WHAT TO DO:
Without including the pictures, copy out every line below.

INPUT FOR THIS TASK:

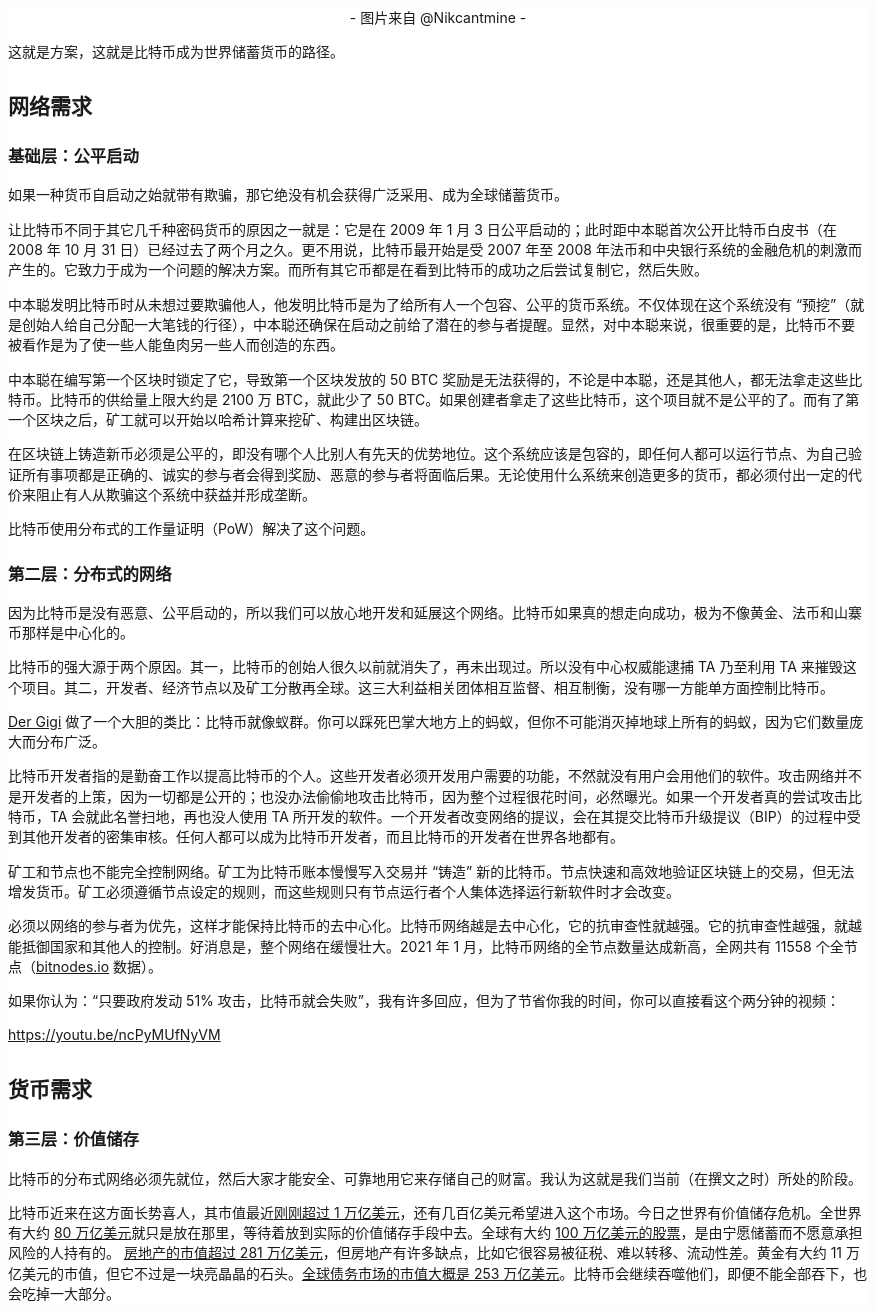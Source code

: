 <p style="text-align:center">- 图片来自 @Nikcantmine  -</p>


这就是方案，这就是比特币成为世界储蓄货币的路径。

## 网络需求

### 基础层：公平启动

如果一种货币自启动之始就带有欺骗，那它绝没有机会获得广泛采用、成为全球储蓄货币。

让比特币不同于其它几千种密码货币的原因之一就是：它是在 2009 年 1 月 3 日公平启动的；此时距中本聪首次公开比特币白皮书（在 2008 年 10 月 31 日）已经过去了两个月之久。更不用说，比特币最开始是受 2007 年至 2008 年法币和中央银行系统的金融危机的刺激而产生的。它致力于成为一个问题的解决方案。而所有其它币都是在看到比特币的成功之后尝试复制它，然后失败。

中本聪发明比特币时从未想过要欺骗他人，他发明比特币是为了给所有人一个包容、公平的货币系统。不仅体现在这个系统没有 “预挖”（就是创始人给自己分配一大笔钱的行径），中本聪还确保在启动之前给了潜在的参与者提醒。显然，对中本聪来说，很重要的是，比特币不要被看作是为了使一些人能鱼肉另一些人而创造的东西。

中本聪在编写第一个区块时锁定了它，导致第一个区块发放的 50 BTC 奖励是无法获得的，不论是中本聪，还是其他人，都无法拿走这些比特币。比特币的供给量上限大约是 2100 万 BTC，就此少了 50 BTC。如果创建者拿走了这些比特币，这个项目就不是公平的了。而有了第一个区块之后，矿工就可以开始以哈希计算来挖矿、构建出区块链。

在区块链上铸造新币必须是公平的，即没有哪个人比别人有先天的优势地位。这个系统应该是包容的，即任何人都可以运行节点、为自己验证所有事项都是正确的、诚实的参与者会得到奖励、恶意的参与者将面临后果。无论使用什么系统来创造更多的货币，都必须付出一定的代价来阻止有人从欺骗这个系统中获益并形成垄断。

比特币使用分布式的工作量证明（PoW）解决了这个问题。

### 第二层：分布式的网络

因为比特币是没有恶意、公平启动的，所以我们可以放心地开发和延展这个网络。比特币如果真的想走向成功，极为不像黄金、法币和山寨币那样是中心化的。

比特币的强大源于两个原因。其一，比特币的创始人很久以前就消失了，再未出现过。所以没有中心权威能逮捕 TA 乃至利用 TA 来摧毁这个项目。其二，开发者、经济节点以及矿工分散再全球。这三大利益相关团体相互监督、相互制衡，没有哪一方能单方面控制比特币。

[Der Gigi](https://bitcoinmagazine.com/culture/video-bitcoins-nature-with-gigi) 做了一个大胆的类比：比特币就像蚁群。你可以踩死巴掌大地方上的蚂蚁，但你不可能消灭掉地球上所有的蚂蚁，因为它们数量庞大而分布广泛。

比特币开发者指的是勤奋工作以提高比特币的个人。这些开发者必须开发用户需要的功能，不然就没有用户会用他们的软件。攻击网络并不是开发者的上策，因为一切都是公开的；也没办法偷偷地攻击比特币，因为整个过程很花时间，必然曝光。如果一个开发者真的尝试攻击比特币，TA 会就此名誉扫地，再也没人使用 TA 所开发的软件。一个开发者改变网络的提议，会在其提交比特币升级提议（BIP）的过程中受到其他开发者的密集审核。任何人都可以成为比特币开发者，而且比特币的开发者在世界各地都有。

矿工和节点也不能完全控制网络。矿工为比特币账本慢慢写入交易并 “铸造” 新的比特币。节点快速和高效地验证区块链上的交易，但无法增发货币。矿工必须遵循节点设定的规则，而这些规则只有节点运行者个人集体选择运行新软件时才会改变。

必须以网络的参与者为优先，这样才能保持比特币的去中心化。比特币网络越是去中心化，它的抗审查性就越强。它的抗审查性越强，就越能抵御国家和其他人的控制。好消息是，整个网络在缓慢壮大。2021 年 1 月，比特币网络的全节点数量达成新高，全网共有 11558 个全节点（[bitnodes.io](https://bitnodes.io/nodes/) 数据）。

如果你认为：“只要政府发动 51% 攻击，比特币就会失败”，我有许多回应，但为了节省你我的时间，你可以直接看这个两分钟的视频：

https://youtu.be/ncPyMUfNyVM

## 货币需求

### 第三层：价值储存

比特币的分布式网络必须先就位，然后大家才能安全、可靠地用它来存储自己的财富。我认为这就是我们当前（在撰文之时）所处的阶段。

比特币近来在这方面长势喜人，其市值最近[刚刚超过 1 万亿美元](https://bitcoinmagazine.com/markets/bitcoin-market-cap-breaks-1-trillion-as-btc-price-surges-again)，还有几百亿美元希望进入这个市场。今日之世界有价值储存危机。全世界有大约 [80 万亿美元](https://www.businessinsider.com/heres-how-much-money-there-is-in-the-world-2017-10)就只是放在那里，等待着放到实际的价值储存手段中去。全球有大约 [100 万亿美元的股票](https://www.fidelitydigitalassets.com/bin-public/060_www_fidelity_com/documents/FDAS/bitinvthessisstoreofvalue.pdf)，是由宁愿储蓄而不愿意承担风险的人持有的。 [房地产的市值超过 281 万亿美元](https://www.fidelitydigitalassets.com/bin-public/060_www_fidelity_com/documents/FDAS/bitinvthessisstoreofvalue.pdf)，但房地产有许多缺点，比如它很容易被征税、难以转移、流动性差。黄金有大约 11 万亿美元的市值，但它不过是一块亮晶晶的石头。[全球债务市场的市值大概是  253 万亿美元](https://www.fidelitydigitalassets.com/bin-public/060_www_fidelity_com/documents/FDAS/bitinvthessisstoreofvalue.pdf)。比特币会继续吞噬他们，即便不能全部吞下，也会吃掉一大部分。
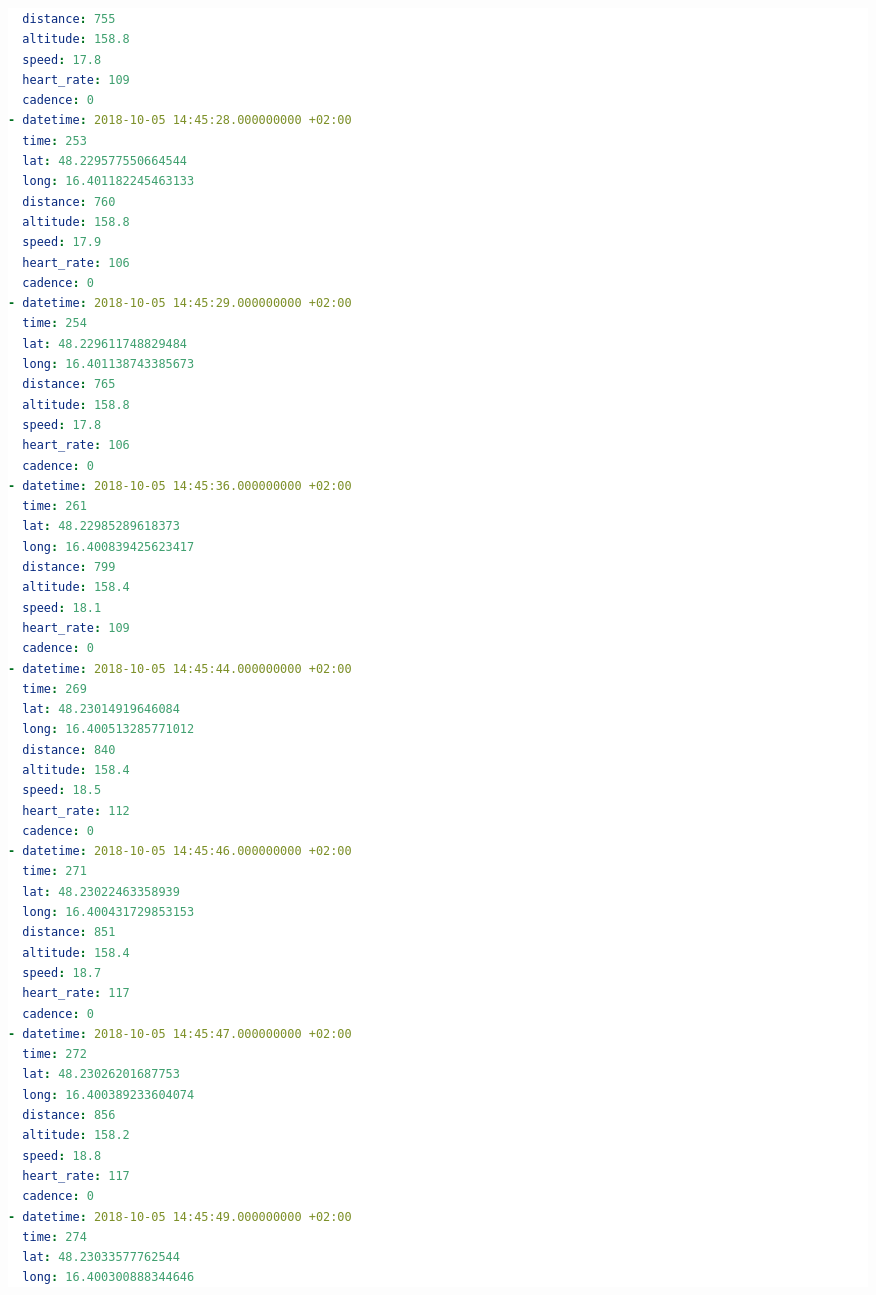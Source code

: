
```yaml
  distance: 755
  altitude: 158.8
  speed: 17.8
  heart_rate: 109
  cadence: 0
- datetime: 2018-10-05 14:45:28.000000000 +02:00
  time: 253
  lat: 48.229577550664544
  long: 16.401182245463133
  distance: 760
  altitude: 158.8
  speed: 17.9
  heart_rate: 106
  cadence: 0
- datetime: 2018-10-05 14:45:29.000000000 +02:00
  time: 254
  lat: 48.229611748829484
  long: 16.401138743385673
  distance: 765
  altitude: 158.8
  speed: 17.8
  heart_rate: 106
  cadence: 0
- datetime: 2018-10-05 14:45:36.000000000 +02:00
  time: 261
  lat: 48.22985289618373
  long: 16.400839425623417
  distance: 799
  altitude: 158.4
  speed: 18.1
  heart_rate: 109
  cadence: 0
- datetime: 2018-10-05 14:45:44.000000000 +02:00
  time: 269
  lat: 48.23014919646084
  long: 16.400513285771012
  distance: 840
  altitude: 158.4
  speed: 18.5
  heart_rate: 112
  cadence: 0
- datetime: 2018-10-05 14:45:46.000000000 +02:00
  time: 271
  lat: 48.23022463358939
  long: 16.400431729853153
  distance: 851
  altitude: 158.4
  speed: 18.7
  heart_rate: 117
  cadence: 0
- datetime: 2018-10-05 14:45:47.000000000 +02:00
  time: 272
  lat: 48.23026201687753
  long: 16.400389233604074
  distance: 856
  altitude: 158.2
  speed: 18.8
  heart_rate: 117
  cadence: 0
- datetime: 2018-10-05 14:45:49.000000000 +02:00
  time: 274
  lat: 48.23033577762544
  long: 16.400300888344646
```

TASK OUTPUT:
Source code

: <p style="text-align:center">- 图片来自 @Nikcantmine  -</p>


这就是方案，这就是比特币成为世界储蓄货币的路径。

## 网络需求

### 基础层：公平启动

如果一种货币自启动之始就带有欺骗，那它绝没有机会获得广泛采用、成为全球储蓄货币。

让比特币不同于其它几千种密码货币的原因之一就是：它是在 2009 年 1 月 3 日公平启动的；此时距中本聪首次公开比特币白皮书（在 2008 年 10 月 31 日）已经过去了两个月之久。更不用说，比特币最开始是受 2007 年至 2008 年法币和中央银行系统的金融危机的刺激而产生的。它致力于成为一个问题的解决方案。而所有其它币都是在看到比特币的成功之后尝试复制它，然后失败。

中本聪发明比特币时从未想过要欺骗他人，他发明比特币是为了给所有人一个包容、公平的货币系统。不仅体现在这个系统没有 “预挖”（就是创始人给自己分配一大笔钱的行径），中本聪还确保在启动之前给了潜在的参与者提醒。显然，对中本聪来说，很重要的是，比特币不要被看作是为了使一些人能鱼肉另一些人而创造的东西。

中本聪在编写第一个区块时锁定了它，导致第一个区块发放的 50 BTC 奖励是无法获得的，不论是中本聪，还是其他人，都无法拿走这些比特币。比特币的供给量上限大约是 2100 万 BTC，就此少了 50 BTC。如果创建者拿走了这些比特币，这个项目就不是公平的了。而有了第一个区块之后，矿工就可以开始以哈希计算来挖矿、构建出区块链。

在区块链上铸造新币必须是公平的，即没有哪个人比别人有先天的优势地位。这个系统应该是包容的，即任何人都可以运行节点、为自己验证所有事项都是正确的、诚实的参与者会得到奖励、恶意的参与者将面临后果。无论使用什么系统来创造更多的货币，都必须付出一定的代价来阻止有人从欺骗这个系统中获益并形成垄断。

比特币使用分布式的工作量证明（PoW）解决了这个问题。

### 第二层：分布式的网络

因为比特币是没有恶意、公平启动的，所以我们可以放心地开发和延展这个网络。比特币如果真的想走向成功，极为不像黄金、法币和山寨币那样是中心化的。

比特币的强大源于两个原因。其一，比特币的创始人很久以前就消失了，再未出现过。所以没有中心权威能逮捕 TA 乃至利用 TA 来摧毁这个项目。其二，开发者、经济节点以及矿工分散再全球。这三大利益相关团体相互监督、相互制衡，没有哪一方能单方面控制比特币。

[Der Gigi](https://bitcoinmagazine.com/culture/video-bitcoins-nature-with-gigi) 做了一个大胆的类比：比特币就像蚁群。你可以踩死巴掌大地方上的蚂蚁，但你不可能消灭掉地球上所有的蚂蚁，因为它们数量庞大而分布广泛。

比特币开发者指的是勤奋工作以提高比特币的个人。这些开发者必须开发用户需要的功能，不然就没有用户会用他们的软件。攻击网络并不是开发者的上策，因为一切都是公开的；也没办法偷偷地攻击比特币，因为整个过程很花时间，必然曝光。如果一个开发者真的尝试攻击比特币，TA 会就此名誉扫地，再也没人使用 TA 所开发的软件。一个开发者改变网络的提议，会在其提交比特币升级提议（BIP）的过程中受到其他开发者的密集审核。任何人都可以成为比特币开发者，而且比特币的开发者在世界各地都有。

矿工和节点也不能完全控制网络。矿工为比特币账本慢慢写入交易并 “铸造” 新的比特币。节点快速和高效地验证区块链上的交易，但无法增发货币。矿工必须遵循节点设定的规则，而这些规则只有节点运行者个人集体选择运行新软件时才会改变。

必须以网络的参与者为优先，这样才能保持比特币的去中心化。比特币网络越是去中心化，它的抗审查性就越强。它的抗审查性越强，就越能抵御国家和其他人的控制。好消息是，整个网络在缓慢壮大。2021 年 1 月，比特币网络的全节点数量达成新高，全网共有 11558 个全节点（[bitnodes.io](https://bitnodes.io/nodes/) 数据）。

如果你认为：“只要政府发动 51% 攻击，比特币就会失败”，我有许多回应，但为了节省你我的时间，你可以直接看这个两分钟的视频：

https://youtu.be/ncPyMUfNyVM

## 货币需求

### 第三层：价值储存

比特币的分布式网络必须先就位，然后大家才能安全、可靠地用它来存储自己的财富。我认为这就是我们当前（在撰文之时）所处的阶段。

比特币近来在这方面长势喜人，其市值最近[刚刚超过 1 万亿美元](https://bitcoinmagazine.com/markets/bitcoin-market-cap-breaks-1-trillion-as-btc-price-surges-again)，还有几百亿美元希望进入这个市场。今日之世界有价值储存危机。全世界有大约 [80 万亿美元](https://www.businessinsider.com/heres-how-much-money-there-is-in-the-world-2017-10)就只是放在那里，等待着放到实际的价值储存手段中去。全球有大约 [100 万亿美元的股票](https://www.fidelitydigitalassets.com/bin-public/060_www_fidelity_com/documents/FDAS/bitinvthessisstoreofvalue.pdf)，是由宁愿储蓄而不愿意承担风险的人持有的。 [房地产的市值超过 281 万亿美元](https://www.fidelitydigitalassets.com/bin-public/060_www_fidelity_com/documents/FDAS/bitinvthessisstoreofvalue.pdf)，但房地产有许多缺点，比如它很容易被征税、难以转移、流动性差。黄金有大约 11 万亿美元的市值，但它不过是一块亮晶晶的石头。[全球债务市场的市值大概是  253 万亿美元](https://www.fidelitydigitalassets.com/bin-public/060_www_fidelity_com/documents/FDAS/bitinvthessisstoreofvalue.pdf)。比特币会继续吞噬他们，即便不能全部吞下，也会吃掉一大部分。
Source code

:
```yaml
  distance: 755
  altitude: 158.8
  speed: 17.8
  heart_rate: 109
  cadence: 0
- datetime: 2018-10-05 14:45:28.000000000 +02:00
  time: 253
  lat: 48.229577550664544
  long: 16.401182245463133
  distance: 760
  altitude: 158.8
  speed: 17.9
  heart_rate: 106
  cadence: 0
- datetime: 2018-10-05 14:45:29.000000000 +02:00
  time: 254
  lat: 48.229611748829484
  long: 16.401138743385673
  distance: 765
  altitude: 158.8
  speed: 17.8
  heart_rate: 106
  cadence: 0
- datetime: 2018-10-05 14:45:36.000000000 +02:00
  time: 261
  lat: 48.22985289618373
  long: 16.400839425623417
  distance: 799
  altitude: 158.4
  speed: 18.1
  heart_rate: 109
  cadence: 0
- datetime: 2018-10-05 14:45:44.000000000 +02:00
  time: 269
  lat: 48.23014919646084
  long: 16.400513285771012
  distance: 840
  altitude: 158.4
  speed: 18.5
  heart_rate: 112
  cadence: 0
- datetime: 2018-10-05 14:45:46.000000000 +02:00
  time: 271
  lat: 48.23022463358939
  long: 16.400431729853153
  distance: 851
  altitude: 158.4
  speed: 18.7
  heart_rate: 117
  cadence: 0
- datetime: 2018-10-05 14:45:47.000000000 +02:00
  time: 272
  lat: 48.23026201687753
  long: 16.400389233604074
  distance: 856
  altitude: 158.2
  speed: 18.8
  heart_rate: 117
  cadence: 0
- datetime: 2018-10-05 14:45:49.000000000 +02:00
  time: 274
  lat: 48.23033577762544
  long: 16.400300888344646
```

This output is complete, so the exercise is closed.